*What you should do:* Where the word "into" appears in a line of the entries below, count that line and give the total alone.

____________________

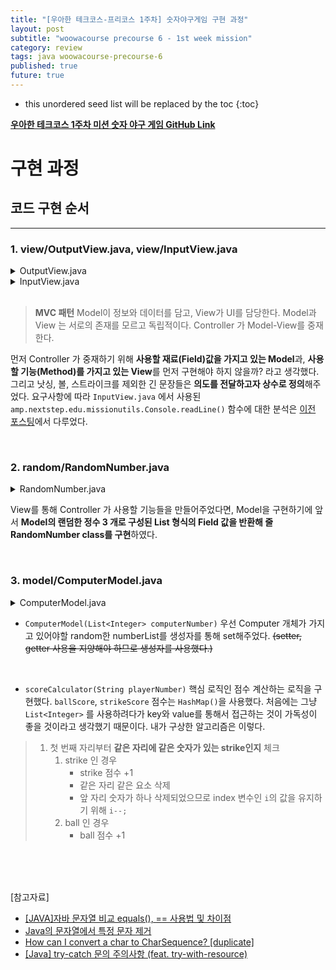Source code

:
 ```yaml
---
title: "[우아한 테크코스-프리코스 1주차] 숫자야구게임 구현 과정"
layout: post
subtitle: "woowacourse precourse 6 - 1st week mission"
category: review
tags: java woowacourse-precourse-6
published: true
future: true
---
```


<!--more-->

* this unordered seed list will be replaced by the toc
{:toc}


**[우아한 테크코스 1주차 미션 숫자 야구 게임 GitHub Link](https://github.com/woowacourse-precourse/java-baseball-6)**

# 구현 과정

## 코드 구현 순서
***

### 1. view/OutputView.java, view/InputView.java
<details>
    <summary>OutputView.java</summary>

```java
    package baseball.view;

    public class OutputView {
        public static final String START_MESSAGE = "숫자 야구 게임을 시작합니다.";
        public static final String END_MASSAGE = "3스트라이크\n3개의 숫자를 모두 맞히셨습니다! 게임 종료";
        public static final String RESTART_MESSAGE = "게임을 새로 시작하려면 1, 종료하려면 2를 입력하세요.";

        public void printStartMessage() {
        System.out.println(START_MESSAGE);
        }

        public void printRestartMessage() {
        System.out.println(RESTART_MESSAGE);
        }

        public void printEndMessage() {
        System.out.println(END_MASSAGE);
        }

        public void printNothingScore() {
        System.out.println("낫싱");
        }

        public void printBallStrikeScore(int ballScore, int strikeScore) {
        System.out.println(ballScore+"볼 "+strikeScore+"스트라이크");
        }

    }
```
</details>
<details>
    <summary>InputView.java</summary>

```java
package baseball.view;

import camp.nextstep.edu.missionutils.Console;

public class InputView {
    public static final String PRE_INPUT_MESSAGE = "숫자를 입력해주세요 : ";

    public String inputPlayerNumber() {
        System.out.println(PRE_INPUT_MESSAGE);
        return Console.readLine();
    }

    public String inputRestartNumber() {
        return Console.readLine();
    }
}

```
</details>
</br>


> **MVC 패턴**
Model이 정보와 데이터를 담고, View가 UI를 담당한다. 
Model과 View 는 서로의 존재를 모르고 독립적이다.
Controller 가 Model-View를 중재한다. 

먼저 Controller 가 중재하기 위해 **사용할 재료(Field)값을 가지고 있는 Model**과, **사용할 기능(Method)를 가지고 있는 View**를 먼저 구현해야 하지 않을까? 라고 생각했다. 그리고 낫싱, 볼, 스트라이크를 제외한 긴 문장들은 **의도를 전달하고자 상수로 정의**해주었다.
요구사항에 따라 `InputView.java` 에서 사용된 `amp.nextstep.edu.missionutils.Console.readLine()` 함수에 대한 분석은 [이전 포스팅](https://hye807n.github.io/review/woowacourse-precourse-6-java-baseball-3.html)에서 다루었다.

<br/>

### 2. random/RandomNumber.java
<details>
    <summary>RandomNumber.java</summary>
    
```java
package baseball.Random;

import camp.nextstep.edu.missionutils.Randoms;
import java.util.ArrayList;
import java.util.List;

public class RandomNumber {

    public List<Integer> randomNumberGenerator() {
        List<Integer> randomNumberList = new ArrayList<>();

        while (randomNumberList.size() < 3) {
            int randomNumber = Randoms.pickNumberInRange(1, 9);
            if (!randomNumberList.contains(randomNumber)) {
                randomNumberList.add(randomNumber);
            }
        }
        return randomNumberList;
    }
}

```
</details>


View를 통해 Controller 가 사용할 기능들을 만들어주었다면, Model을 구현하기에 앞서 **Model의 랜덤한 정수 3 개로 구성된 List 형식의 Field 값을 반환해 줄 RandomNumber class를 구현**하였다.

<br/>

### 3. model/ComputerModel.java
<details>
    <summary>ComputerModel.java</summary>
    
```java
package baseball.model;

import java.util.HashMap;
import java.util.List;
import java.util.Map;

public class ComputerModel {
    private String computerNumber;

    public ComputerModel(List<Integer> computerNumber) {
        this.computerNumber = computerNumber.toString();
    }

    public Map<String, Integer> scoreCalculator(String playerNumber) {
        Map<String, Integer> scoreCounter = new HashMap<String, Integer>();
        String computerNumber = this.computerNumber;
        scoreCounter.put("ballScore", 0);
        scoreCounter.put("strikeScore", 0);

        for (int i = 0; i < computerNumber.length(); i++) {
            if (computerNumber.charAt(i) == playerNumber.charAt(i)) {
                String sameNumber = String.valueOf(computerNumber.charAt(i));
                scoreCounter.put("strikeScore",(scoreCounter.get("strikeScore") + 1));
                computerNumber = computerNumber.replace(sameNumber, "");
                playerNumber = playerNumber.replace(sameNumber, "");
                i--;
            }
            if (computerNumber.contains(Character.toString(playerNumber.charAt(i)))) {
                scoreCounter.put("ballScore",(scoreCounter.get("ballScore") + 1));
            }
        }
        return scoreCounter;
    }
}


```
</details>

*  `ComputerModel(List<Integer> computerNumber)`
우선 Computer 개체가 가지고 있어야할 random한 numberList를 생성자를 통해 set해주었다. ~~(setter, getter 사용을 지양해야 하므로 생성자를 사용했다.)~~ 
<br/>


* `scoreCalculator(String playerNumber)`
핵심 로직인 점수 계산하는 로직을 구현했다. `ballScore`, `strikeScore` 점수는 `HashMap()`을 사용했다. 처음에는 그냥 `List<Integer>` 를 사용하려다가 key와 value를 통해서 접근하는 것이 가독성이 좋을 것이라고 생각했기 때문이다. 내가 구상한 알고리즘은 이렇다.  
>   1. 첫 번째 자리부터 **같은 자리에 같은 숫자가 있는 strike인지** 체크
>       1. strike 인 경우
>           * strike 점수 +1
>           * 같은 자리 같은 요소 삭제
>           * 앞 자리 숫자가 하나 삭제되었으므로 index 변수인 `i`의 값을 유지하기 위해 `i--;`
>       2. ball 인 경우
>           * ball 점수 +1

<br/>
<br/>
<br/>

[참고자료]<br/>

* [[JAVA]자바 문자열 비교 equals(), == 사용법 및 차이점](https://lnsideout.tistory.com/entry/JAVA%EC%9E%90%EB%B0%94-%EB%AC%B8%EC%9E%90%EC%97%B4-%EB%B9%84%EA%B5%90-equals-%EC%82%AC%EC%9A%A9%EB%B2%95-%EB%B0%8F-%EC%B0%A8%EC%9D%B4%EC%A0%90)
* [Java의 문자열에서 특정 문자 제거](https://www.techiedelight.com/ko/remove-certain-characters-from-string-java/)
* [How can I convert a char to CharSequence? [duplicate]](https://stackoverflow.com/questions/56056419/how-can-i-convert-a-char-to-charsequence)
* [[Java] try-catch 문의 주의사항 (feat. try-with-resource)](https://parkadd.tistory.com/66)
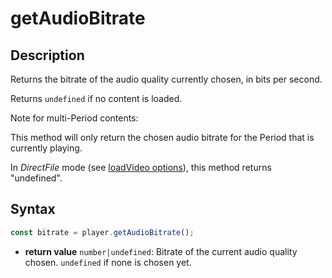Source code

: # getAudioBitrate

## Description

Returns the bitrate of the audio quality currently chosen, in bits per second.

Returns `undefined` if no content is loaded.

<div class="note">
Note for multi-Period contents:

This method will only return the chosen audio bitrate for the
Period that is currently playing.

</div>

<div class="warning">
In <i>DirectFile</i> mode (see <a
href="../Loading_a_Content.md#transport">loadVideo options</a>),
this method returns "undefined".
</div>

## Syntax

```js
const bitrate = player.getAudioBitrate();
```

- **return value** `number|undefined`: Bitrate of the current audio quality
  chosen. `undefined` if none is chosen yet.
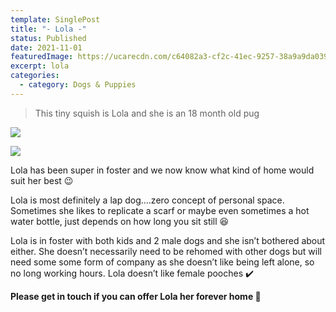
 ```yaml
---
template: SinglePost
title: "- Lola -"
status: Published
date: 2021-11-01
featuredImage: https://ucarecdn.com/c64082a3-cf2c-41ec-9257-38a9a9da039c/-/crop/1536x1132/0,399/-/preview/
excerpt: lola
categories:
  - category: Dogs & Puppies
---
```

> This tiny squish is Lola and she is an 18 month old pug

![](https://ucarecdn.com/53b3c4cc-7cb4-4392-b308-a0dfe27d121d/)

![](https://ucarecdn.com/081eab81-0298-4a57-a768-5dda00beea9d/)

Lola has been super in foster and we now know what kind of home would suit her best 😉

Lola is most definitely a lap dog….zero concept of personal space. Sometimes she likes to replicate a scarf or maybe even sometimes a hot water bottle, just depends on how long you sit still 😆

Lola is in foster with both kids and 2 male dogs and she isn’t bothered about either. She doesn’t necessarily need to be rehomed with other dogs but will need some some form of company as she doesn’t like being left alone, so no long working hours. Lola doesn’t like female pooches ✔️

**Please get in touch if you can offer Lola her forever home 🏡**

____________________

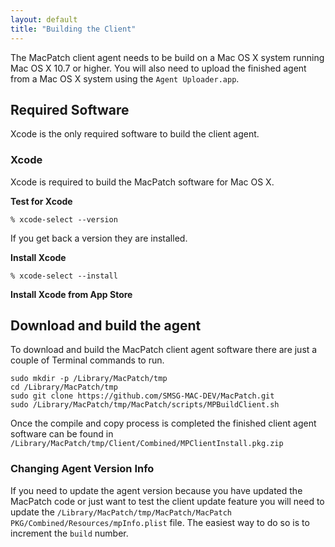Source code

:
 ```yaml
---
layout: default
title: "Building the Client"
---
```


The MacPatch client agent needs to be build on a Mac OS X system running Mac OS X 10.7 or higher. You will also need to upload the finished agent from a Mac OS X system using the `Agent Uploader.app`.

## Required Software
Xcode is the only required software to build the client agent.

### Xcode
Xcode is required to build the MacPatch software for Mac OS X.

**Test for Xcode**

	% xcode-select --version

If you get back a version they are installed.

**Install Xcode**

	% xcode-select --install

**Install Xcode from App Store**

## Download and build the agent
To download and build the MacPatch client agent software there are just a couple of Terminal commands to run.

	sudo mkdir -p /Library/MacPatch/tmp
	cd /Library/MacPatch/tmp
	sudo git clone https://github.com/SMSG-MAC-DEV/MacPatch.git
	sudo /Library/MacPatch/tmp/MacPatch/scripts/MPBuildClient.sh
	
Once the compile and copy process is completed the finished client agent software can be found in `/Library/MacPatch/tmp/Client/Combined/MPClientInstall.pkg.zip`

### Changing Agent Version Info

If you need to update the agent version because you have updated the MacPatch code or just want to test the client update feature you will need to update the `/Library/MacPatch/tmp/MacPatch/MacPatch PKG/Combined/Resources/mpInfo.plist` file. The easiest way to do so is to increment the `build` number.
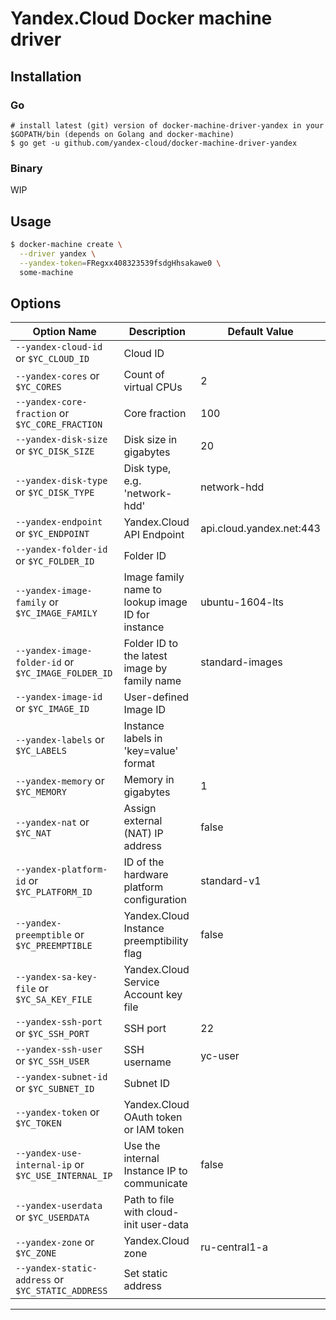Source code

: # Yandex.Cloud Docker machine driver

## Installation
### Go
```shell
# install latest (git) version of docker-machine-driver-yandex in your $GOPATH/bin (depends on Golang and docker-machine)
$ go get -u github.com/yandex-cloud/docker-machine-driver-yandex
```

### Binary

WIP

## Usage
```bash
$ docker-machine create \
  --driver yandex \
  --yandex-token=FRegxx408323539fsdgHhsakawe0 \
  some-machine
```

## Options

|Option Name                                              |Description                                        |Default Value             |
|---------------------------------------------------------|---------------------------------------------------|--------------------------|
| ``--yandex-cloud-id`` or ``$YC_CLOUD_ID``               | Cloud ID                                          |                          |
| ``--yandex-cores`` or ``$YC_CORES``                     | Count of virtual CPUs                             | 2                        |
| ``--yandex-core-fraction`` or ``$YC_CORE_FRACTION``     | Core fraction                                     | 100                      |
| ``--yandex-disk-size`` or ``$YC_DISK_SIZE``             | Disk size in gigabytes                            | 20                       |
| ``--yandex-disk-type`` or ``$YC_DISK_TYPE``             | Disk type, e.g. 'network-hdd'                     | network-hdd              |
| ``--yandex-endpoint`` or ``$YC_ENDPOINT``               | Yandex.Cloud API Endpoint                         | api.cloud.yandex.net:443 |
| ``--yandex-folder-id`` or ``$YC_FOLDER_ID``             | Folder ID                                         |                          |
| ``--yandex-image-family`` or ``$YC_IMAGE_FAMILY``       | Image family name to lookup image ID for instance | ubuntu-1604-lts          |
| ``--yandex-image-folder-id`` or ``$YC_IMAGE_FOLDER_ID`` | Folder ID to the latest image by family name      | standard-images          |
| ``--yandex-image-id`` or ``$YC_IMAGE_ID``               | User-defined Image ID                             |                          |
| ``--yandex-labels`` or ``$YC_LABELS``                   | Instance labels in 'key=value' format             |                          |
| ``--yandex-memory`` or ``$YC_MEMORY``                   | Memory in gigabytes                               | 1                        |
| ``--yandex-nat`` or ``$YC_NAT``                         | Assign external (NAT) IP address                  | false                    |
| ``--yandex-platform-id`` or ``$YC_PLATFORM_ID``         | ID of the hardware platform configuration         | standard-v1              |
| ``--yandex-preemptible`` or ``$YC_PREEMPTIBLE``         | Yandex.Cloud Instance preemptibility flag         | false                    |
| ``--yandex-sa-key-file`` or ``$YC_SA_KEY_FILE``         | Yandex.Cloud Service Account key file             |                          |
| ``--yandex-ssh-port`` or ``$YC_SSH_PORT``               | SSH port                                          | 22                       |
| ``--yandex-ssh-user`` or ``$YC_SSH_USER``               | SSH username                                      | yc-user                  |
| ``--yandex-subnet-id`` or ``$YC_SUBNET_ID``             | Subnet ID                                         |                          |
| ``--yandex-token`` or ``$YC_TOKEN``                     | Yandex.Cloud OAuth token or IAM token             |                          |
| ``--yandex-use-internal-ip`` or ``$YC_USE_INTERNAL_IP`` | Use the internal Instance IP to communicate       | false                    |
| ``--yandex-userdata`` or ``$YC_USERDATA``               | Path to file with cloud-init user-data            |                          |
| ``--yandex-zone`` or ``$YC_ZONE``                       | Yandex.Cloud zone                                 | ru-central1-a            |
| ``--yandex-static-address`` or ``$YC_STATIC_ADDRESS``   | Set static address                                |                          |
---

____________________

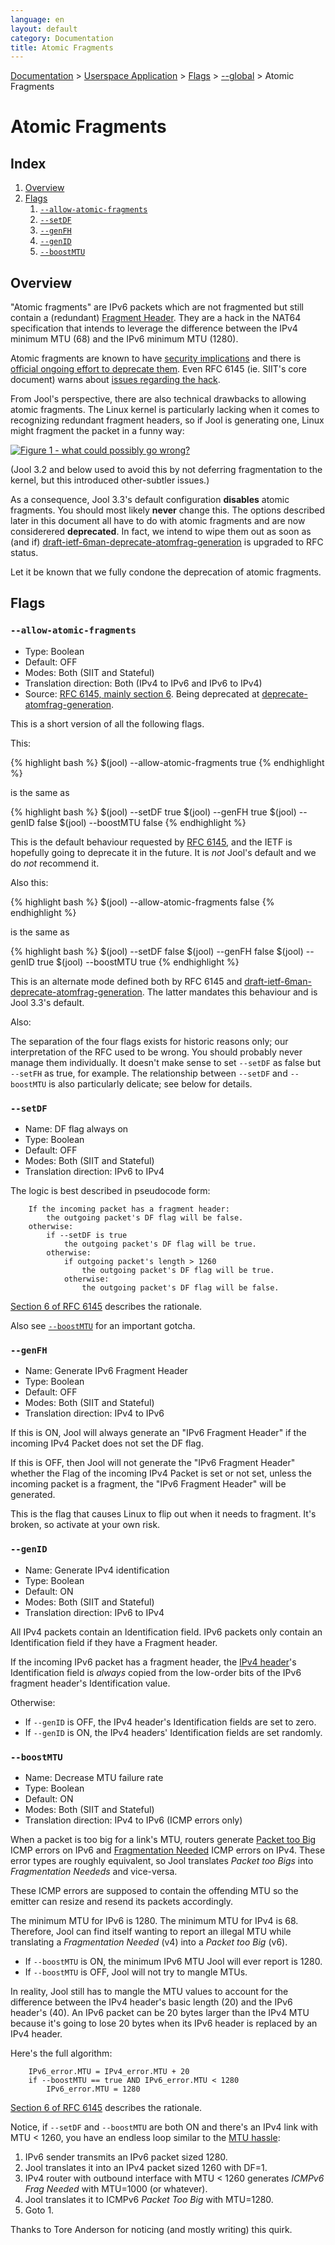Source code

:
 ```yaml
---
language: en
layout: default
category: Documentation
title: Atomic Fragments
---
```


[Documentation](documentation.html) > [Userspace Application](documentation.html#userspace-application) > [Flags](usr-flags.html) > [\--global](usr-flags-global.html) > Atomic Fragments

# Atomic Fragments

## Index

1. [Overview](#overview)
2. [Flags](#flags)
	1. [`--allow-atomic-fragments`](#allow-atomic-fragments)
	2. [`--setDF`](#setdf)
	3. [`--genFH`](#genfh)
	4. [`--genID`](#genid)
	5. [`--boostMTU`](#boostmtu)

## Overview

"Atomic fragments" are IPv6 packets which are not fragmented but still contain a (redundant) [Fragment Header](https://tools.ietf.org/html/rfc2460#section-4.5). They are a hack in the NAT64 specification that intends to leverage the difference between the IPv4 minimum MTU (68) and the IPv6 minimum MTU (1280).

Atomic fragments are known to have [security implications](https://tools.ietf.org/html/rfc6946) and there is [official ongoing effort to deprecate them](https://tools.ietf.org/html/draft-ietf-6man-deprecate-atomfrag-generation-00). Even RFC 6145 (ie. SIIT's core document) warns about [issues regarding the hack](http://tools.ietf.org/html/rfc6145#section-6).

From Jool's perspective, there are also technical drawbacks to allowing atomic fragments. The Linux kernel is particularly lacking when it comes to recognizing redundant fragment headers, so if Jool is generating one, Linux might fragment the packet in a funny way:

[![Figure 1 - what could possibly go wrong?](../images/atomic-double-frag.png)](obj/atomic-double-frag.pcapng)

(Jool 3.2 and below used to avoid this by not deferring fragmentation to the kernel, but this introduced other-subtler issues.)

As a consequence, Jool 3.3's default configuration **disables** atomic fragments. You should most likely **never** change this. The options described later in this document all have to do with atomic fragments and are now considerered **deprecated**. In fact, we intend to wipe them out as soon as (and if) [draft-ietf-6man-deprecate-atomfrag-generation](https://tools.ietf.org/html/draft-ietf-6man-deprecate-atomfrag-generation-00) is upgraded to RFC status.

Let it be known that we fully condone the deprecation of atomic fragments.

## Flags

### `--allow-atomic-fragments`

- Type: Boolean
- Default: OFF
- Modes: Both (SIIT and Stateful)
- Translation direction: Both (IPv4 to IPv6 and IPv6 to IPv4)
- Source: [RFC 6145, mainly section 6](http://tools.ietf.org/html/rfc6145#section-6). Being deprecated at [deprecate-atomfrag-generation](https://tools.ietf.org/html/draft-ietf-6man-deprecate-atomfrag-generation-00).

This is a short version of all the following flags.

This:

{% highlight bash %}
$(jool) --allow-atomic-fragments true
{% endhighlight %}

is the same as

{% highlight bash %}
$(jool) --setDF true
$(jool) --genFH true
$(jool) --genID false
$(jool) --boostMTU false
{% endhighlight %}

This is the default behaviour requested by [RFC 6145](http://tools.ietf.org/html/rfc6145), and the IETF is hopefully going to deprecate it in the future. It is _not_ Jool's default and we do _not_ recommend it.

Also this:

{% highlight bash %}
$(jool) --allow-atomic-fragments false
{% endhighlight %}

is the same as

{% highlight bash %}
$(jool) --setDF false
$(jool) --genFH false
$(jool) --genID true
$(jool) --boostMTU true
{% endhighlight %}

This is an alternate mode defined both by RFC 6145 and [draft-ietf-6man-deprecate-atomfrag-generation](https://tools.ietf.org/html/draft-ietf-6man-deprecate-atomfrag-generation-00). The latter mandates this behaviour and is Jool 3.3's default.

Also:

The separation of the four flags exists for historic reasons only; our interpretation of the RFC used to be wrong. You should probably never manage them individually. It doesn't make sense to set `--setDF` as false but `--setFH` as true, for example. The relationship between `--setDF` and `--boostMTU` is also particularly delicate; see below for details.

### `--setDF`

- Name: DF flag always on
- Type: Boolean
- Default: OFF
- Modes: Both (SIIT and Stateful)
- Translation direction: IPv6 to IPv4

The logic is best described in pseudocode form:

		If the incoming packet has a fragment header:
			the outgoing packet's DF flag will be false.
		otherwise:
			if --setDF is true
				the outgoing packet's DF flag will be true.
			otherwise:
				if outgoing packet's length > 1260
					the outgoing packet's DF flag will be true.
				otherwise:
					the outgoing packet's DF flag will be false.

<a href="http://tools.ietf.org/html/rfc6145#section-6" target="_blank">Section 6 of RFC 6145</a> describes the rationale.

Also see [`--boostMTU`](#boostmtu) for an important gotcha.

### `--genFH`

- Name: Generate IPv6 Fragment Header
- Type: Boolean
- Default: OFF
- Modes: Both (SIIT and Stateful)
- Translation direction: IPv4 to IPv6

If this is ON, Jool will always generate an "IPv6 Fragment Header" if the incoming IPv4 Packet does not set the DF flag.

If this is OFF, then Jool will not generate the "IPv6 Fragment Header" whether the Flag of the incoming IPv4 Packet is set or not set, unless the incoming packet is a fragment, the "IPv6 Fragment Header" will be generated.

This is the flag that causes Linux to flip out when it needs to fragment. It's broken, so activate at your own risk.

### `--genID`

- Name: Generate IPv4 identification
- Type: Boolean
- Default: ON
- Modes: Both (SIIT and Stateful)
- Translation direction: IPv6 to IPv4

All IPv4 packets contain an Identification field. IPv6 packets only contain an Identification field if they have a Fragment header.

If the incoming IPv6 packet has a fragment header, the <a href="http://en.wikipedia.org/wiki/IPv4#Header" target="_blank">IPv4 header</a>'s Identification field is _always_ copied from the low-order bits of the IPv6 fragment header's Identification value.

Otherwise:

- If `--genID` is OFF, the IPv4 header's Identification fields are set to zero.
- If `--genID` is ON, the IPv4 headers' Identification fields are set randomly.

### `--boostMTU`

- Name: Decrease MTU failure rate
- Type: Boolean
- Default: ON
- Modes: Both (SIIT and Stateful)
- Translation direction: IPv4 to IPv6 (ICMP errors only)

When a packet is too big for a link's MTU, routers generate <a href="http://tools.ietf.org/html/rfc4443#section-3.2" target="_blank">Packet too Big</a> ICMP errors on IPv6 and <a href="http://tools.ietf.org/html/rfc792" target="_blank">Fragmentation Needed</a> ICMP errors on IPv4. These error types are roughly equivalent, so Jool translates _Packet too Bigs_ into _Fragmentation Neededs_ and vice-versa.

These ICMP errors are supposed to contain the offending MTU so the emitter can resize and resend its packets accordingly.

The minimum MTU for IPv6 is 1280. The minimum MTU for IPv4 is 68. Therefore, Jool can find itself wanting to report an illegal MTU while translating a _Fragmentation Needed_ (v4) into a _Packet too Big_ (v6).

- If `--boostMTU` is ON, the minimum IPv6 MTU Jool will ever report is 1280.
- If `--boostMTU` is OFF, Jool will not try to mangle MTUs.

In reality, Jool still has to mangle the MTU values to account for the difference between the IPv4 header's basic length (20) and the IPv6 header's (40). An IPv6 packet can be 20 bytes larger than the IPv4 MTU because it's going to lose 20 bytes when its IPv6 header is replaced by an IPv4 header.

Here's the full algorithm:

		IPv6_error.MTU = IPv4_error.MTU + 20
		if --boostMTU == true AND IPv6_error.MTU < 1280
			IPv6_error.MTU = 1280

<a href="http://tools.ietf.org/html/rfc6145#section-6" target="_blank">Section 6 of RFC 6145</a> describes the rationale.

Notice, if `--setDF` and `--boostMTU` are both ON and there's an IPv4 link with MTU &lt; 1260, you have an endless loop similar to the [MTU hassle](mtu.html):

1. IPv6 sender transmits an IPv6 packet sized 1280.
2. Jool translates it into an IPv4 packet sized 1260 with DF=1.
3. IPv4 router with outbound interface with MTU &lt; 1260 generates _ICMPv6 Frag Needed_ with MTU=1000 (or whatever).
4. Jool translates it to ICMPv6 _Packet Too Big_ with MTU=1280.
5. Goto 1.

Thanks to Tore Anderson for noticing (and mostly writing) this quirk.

____________________

*Task response:* 3